お客様のご支援によって当グループの織機、スペアパーツ、技術サービスの売上は今年も2012年以後連続して2桁の成長を達成する見込みです。これは不断の努力によって当社織機の対応領域を拡大・深化させ、それをお客様に高く評価していただき、市場占有率が伸長した結果です。イテマの織機は主要な三種類の緯入れ方式を取り揃え、産業用のテクニカルテキスタイルからカーテン・タオル・カーペットなどの家庭用品、デニムなどのアパレル素材まで、それぞれの目的に合わせた最適なシステムをお届けすることで世界のお客様の生産活動に貢献しています。
トルコを例に挙げれば、政情不安や経済減速の懸念がありながら、長年に渡って当社製品をご使用いただいているお客様のみならず新規のお客様も含めて積極的な設備投資マインドが継続し、イテマの最新鋭レピアとエアジェット織機は設備投資の第一候補として高い評価を頂いています。
中国においても今年は設備投資が好調で、過去最高に比肩する受注を頂きました。日本を含むアジア太平洋地域からの受注も活発で、工場の生産能力を急遽増強して対処しています。

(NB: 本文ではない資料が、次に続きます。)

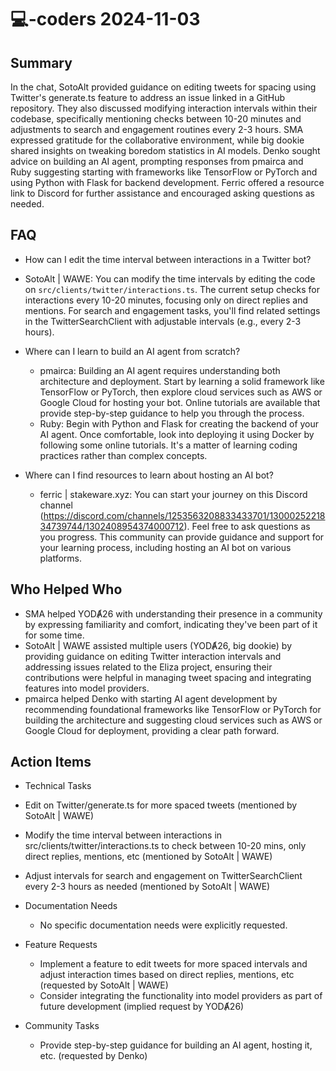 # 💻-coders 2024-11-03

## Summary

In the chat, SotoAlt provided guidance on editing tweets for spacing using Twitter's generate.ts feature to address an
issue linked in a GitHub repository. They also discussed modifying interaction intervals within their codebase,
specifically mentioning checks between 10-20 minutes and adjustments to search and engagement routines every 2-3 hours.
SMA expressed gratitude for the collaborative environment, while big dookie shared insights on tweaking boredom
statistics in AI models. Denko sought advice on building an AI agent, prompting responses from pmairca and Ruby
suggesting starting with frameworks like TensorFlow or PyTorch and using Python with Flask for backend development.
Ferric offered a resource link to Discord for further assistance and encouraged asking questions as needed.

## FAQ

- How can I edit the time interval between interactions in a Twitter bot?
- SotoAlt | WAWE: You can modify the time intervals by editing the code on `src/clients/twitter/interactions.ts`. The
  current setup checks for interactions every 10-20 minutes, focusing only on direct replies and mentions. For search
  and engagement tasks, you'll find related settings in the TwitterSearchClient with adjustable intervals (e.g., every
  2-3 hours).

- Where can I learn to build an AI agent from scratch?

    - pmairca: Building an AI agent requires understanding both architecture and deployment. Start by learning a solid
      framework like TensorFlow or PyTorch, then explore cloud services such as AWS or Google Cloud for hosting your
      bot. Online tutorials are available that provide step-by-step guidance to help you through the process.
    - Ruby: Begin with Python and Flask for creating the backend of your AI agent. Once comfortable, look into deploying
      it using Docker by following some online tutorials. It's a matter of learning coding practices rather than complex
      concepts.

- Where can I find resources to learn about hosting an AI bot?
    - ferric | stakeware.xyz: You can start your journey on this Discord
      channel (https://discord.com/channels/1253563208833433701/1300025221834739744/1302408954374000712). Feel free to
      ask questions as you progress. This community can provide guidance and support for your learning process,
      including hosting an AI bot on various platforms.

## Who Helped Who

- SMA helped YODȺ26 with understanding their presence in a community by expressing familiarity and comfort, indicating
  they've been part of it for some time.
- SotoAlt | WAWE assisted multiple users (YODȺ26, big dookie) by providing guidance on editing Twitter interaction intervals and addressing issues related to the Eliza project, ensuring their contributions were helpful in managing tweet spacing and integrating features into model providers.
- pmairca helped Denko with starting AI agent development by recommending foundational frameworks like TensorFlow or PyTorch for building the architecture and suggesting cloud services such as AWS or Google Cloud for deployment, providing a clear path forward.

## Action Items

- Technical Tasks
- Edit on Twitter/generate.ts for more spaced tweets (mentioned by SotoAlt | WAWE)
- Modify the time interval between interactions in src/clients/twitter/interactions.ts to check between 10-20 mins, only
  direct replies, mentions, etc (mentioned by SotoAlt | WAWE)
- Adjust intervals for search and engagement on TwitterSearchClient every 2-3 hours as needed (mentioned by SotoAlt |
  WAWE)

- Documentation Needs

    - No specific documentation needs were explicitly requested.

- Feature Requests

    - Implement a feature to edit tweets for more spaced intervals and adjust interaction times based on direct replies,
      mentions, etc (requested by SotoAlt | WAWE)
    - Consider integrating the functionality into model providers as part of future development (implied request by
      YODȺ26)

- Community Tasks
    - Provide step-by-step guidance for building an AI agent, hosting it, etc. (requested by Denko)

インドでは特にエアジェット織機の販売が好調で、イテマの最新鋭エアジェット織機を数多くご契約いただいています。インドはイテマのエアジェット織機にとって堅調で益々の成長が見込まれる市場です。
「メイド・イン・イタリー」を標榜するイタリア国内の製織メーカーはヨーロッパの他国のメーカーと同様に、プレミアムでハイエンドなファッションや家庭用織物素材に経営資源を集中することで成果を上げ、徐々にではありますが生産の欧州内回帰が着実に進んでいます。これらのハイレベルで品質基準が厳しい織物の生産では、イタリア、スペイン、ポルトガルの各国でイテマの織機が最多の実績を持ち、欧州のその他の国々へもイテマの織機は急速にその地歩を拡大しています。(今号の「ウィービング エクセレンス ダイアリー のAlbini社紹介ビデオをご覧ください)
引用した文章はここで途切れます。